The Year of the Goat has drawn to an end without much having occurred and that is because of this quiet -- and if the astrologers are to be believed -- artistic and contemplative zodiac animal. The monkey on the other hand, astrologers are gleefully reporting, seems ready to sum up the character of the year ahead, if not the past year as well.
This mischievous beast is the patron of politicians and diplomats and -- with the international situation as it is -- there are plentiful predictions about how national elections in Taiwan and the US are going to monkey around with the rather turbulent state of international affairs.
The key to the monkey's character is its ambivalence. It is at once creative, intelligent and full of energy and curiosity, while at the same time it's easily bored and full of mischief. There is plenty of room for it to make trouble. This reputation for being the symbol of a turbulent year is balanced by the optimism that the monkey often inspires.
In this case, it is enhanced by yet another subsystem of Chinese cosmology, which makes this a year in which the element wood is in the ascendant. This element is associated with rapid development, idealism and youthful innocence. Combined, 2004 becomes the Year of the Wood Monkey, and the idea of "transformation," along with the turbulence that it often brings in its wake, is a major factor for most of those looking at cosmic cycles, rather than foreign policy, to see where the world is heading.
The last Year of the Wood Monkey was 60 years ago, 1944, which saw a turn in the tide of the war in the Pacific against Japan with the liberation of the Philippines. In Europe, the Allies started pushing back the Germans after D-Day and the Bretton Woods conference. A beacon of hope, you might say. Whether that bodes well or ill for a world still coming to grips with the invasion of Iraq, the lack of progress in Afghanistan and the terror wrought by SARS and Mad Cow disease is anybody's guess -- but unsurprisingly, the astrologers are optimistic. The almost frantic belief on Internet astrology pages that the Year of the Monkey will be a year of transformation for the better is rather touching, but not particularly encouraging.
But these dark thoughts aside, the monkey has largely been a symbol of hope for the Chinese, even as it is a symbol for the naughty world we live in. The creature's similarity to ourselves breeds a kind of affection, for it embodies both the foolishness we know ourselves capable of and the wisdom and cleverness that we often aspire to. Perhaps the greatest representative of monkeys in Chinese culture is the irrepressible Sun Wu-kung (
Sun Wu-kung was a follower of the Tang dynasty monk who traveled to India to collect Buddhist sutras for the edification of his countrymen. The journey involved passing through many lands inhabited by demons and spirits, and the Monkey King, while getting the caravan into all kinds of trouble because of his insatiable curiosity and mischievousness, generally also managed to get it out again through bravery and cleverness.

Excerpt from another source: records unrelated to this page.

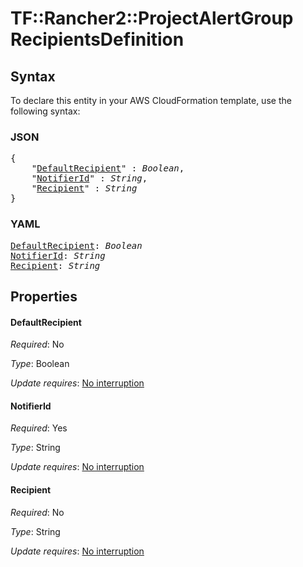 # TF::Rancher2::ProjectAlertGroup RecipientsDefinition

## Syntax

To declare this entity in your AWS CloudFormation template, use the following syntax:

### JSON

<pre>
{
    "<a href="#defaultrecipient" title="DefaultRecipient">DefaultRecipient</a>" : <i>Boolean</i>,
    "<a href="#notifierid" title="NotifierId">NotifierId</a>" : <i>String</i>,
    "<a href="#recipient" title="Recipient">Recipient</a>" : <i>String</i>
}
</pre>

### YAML

<pre>
<a href="#defaultrecipient" title="DefaultRecipient">DefaultRecipient</a>: <i>Boolean</i>
<a href="#notifierid" title="NotifierId">NotifierId</a>: <i>String</i>
<a href="#recipient" title="Recipient">Recipient</a>: <i>String</i>
</pre>

## Properties

#### DefaultRecipient

_Required_: No

_Type_: Boolean

_Update requires_: [No interruption](https://docs.aws.amazon.com/AWSCloudFormation/latest/UserGuide/using-cfn-updating-stacks-update-behaviors.html#update-no-interrupt)

#### NotifierId

_Required_: Yes

_Type_: String

_Update requires_: [No interruption](https://docs.aws.amazon.com/AWSCloudFormation/latest/UserGuide/using-cfn-updating-stacks-update-behaviors.html#update-no-interrupt)

#### Recipient

_Required_: No

_Type_: String

_Update requires_: [No interruption](https://docs.aws.amazon.com/AWSCloudFormation/latest/UserGuide/using-cfn-updating-stacks-update-behaviors.html#update-no-interrupt)

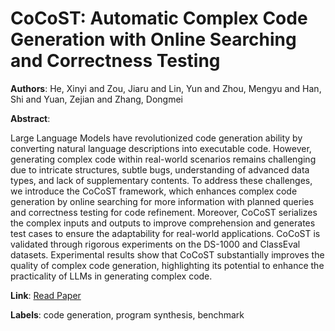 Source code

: # CoCoST: Automatic Complex Code Generation with Online Searching and Correctness Testing

**Authors**: He, Xinyi and Zou, Jiaru and Lin, Yun and Zhou, Mengyu and Han, Shi and Yuan, Zejian and Zhang, Dongmei

**Abstract**:

Large Language Models have revolutionized code generation ability by converting natural language descriptions into executable code. However, generating complex code within real-world scenarios remains challenging due to intricate structures, subtle bugs, understanding of advanced data types, and lack of supplementary contents. To address these challenges, we introduce the CoCoST framework, which enhances complex code generation by online searching for more information with planned queries and correctness testing for code refinement. Moreover, CoCoST serializes the complex inputs and outputs to improve comprehension and generates test cases to ensure the adaptability for real-world applications. CoCoST is validated through rigorous experiments on the DS-1000 and ClassEval datasets. Experimental results show that CoCoST substantially improves the quality of complex code generation, highlighting its potential to enhance the practicality of LLMs in generating complex code.

**Link**: [Read Paper](https://aclanthology.org/2024.emnlp-main.1082)

**Labels**: code generation, program synthesis, benchmark
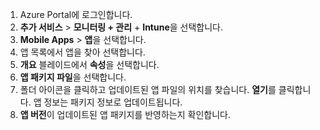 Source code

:
1. Azure Portal에 로그인합니다.  
2. **추가 서비스** > **모니터링 + 관리** + **Intune**을 선택합니다.  
3. **Mobile Apps** > **앱**을 선택합니다.
4. 앱 목록에서 앱을 찾아 선택합니다.  
5. **개요** 블레이드에서 **속성**을 선택합니다.  
5. **앱 패키지 파일**을 선택합니다.  
6. 폴더 아이콘을 클릭하고 업데이트된 앱 파일의 위치를 찾습니다. **열기**를 클릭합니다. 앱 정보는 패키지 정보로 업데이트됩니다.  
8. **앱 버전**이 업데이트된 앱 패키지를 반영하는지 확인합니다.  
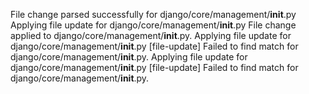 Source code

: File change parsed successfully for django/core/management/__init__.py
Applying file update for django/core/management/__init__.py
File change applied to django/core/management/__init__.py.
Applying file update for django/core/management/__init__.py
[file-update] Failed to find match for django/core/management/__init__.py.
Applying file update for django/core/management/__init__.py
[file-update] Failed to find match for django/core/management/__init__.py.
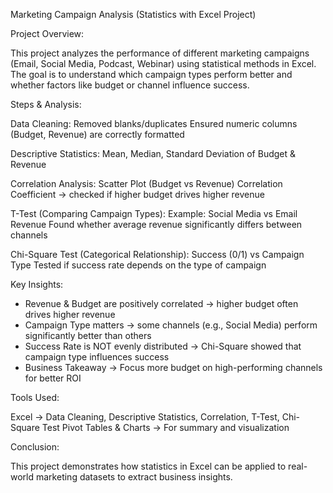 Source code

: Marketing Campaign Analysis (Statistics with Excel Project)

Project Overview:

This project analyzes the performance of different marketing campaigns (Email, Social Media, Podcast, Webinar) using statistical methods in Excel.
The goal is to understand which campaign types perform better and whether factors like budget or channel influence success.

Steps & Analysis:

Data Cleaning:
Removed blanks/duplicates
Ensured numeric columns (Budget, Revenue) are correctly formatted

Descriptive Statistics:
Mean, Median, Standard Deviation of Budget & Revenue

Correlation Analysis:
Scatter Plot (Budget vs Revenue)
Correlation Coefficient → checked if higher budget drives higher revenue

T-Test (Comparing Campaign Types):
Example: Social Media vs Email Revenue
Found whether average revenue significantly differs between channels

Chi-Square Test (Categorical Relationship):
Success (0/1) vs Campaign Type
Tested if success rate depends on the type of campaign

Key Insights:

- Revenue & Budget are positively correlated → higher budget often drives higher revenue
- Campaign Type matters → some channels (e.g., Social Media) perform significantly better than others
- Success Rate is NOT evenly distributed → Chi-Square showed that campaign type influences success
- Business Takeaway → Focus more budget on high-performing channels for better ROI

Tools Used:

Excel → Data Cleaning, Descriptive Statistics, Correlation, T-Test, Chi-Square Test
Pivot Tables & Charts → For summary and visualization

Conclusion:

This project demonstrates how statistics in Excel can be applied to real-world marketing datasets to extract business insights.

First published in the mid-1500s, the story has established itself as one of China's great novels and is available in a rather handsome four-volume set translated by W. J. F. Jenner and published by the Foreign Language Press. The book could be a good gift this monkey year, as it retains a surprising degree of contemporary relevance.
It is of passing interest that in some Buddhist texts, the human mind, as opposed to the ideal of a Buddha-mind focused on the seeming eternity of the Dharma, is described as the "monkey mind." In Hindu mythology, the god Hanuman is one of the greatest of the minor deities and -- while never specifically lauded in Buddhist or Taoist cosmology -- the monkey retains our respect because it is one of our closest relations within the animal kingdom.
In Taiwan, our simian representative is the Formosan macaque, which has already been up to all kinds of high jinks this year, causing grief to farmers in Taitung County, where -- according to one CNA report -- they were found plucking the feathers off roosters and placing hens high in treetops from which they couldn't escape. A goat ranch owner in Fuyuan even claimed macaques sexually assaulted his ewes. The Formosan macaque is protected by law and unfortunately for the farmers, they seem to know it, and are generally unresponsive to threats.
With all that the monkey represents, we can clearly all look forward to an eventful year. The astrologers tell us that this year will be best for people born under the sign of the snake, for the unpredictable monkey stimulates the intellectual snake, whose common sense balances out the exuberance of the monkey. The other zodiac signs don't do so well. While rats and dragons are expected to deal reasonably well with the complexity of a monkey year, tigers, pigs and dogs are all in for a hard time, for they are too straightforward and up-front to deal with the subtlety and guile of a monkey year.
Basically, with the upcoming Year of the Monkey, we are fated, as the Chinese imprecation goes, to "live in interesting times." How we deal with it, is up to the monkey in ourselves.